The U.S. has been dealing with COVID-19 for a little over 2 months now and cases continue to grow exponentially. A significant portion of the economy has shut down to slow its spread and yet the flattening of the curve remains elusive. Models show that the virus may not peak for another 2 to 3 weeks and deaths in the U.S. may climb as high as 240,000. If that is the case, it could be some time before the economy gets moving again and the economic damage can multiply in the meantime. We're already seeing historically bad employment data and it is likely to only get worse. The market may be in for a bumpy ride in the weeks to come.
This week the market turned lower once again as it grappled with the reality of a prolonged shutdown. There appears to be a lack of a catalyst to prevent a retest of the lows with the S&P 500 still roughly 10% higher than its March 23rd level. With the Fed going all-in, already significant levels of government stimulus in play, and even some work in shoring up in the energy space, the market seems like it has gotten as much good news as it can get until the virus starts to slow. Rather as economic data trickles in, surprises to the downside could be tough for the market to swallow with such uncertainty out there.

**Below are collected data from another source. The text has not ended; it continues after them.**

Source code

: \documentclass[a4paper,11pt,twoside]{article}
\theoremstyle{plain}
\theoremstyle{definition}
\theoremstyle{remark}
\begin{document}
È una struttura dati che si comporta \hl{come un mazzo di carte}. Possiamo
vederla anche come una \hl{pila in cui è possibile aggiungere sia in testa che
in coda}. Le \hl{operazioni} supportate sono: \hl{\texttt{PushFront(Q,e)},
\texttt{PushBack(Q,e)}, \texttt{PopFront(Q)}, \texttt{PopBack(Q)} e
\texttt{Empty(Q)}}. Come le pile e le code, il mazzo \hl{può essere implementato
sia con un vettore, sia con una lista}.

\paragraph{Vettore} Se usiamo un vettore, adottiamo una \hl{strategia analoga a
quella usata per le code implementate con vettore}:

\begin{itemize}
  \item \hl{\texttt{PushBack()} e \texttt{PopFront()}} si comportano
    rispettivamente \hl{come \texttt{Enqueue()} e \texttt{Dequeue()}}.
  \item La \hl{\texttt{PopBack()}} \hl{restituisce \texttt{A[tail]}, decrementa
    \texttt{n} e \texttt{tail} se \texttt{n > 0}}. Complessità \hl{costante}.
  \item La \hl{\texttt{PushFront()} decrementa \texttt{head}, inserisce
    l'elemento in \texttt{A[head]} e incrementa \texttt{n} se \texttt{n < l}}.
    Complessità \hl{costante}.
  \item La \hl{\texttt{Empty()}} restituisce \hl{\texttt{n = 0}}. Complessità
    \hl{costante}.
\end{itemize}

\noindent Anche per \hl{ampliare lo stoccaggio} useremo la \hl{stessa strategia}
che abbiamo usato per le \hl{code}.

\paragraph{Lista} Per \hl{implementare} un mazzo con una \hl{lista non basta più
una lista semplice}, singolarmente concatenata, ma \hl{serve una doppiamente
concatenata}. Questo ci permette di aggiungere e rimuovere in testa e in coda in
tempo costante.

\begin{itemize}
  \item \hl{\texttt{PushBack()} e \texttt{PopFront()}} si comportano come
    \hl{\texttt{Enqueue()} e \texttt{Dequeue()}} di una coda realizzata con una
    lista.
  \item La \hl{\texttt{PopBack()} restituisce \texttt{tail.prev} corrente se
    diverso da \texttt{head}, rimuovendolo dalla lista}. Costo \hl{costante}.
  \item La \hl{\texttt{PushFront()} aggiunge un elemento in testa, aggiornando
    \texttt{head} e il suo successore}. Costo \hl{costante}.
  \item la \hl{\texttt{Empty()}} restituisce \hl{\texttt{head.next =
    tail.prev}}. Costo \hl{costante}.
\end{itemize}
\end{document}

However, we will take some good news where we can find it. President Trump appears to have convinced the Saudis and Russians to cut oil output. We've managed to string together a few big up days in a row for oil and energy companies have generally responded well. This is important considering a portion of the rise in joblessness has come from the oil patch. We're a long way from out of the woods, but progress is progress.
We continue to have a close eye on individual companies and in particular are watching what they are doing with their dividends. So far, there have been relatively few cuts and a number of those that have cut are referring to them as suspensions. It's possible that rather than an outright cut, companies like TJ Maxx and Ross Stores may only be temporarily hoarding cash to make it through the shutdown. This is likely a prudent move for these retailers even if it is at odds with their impressive dividend histories. They must be evaluated on a case by case basis.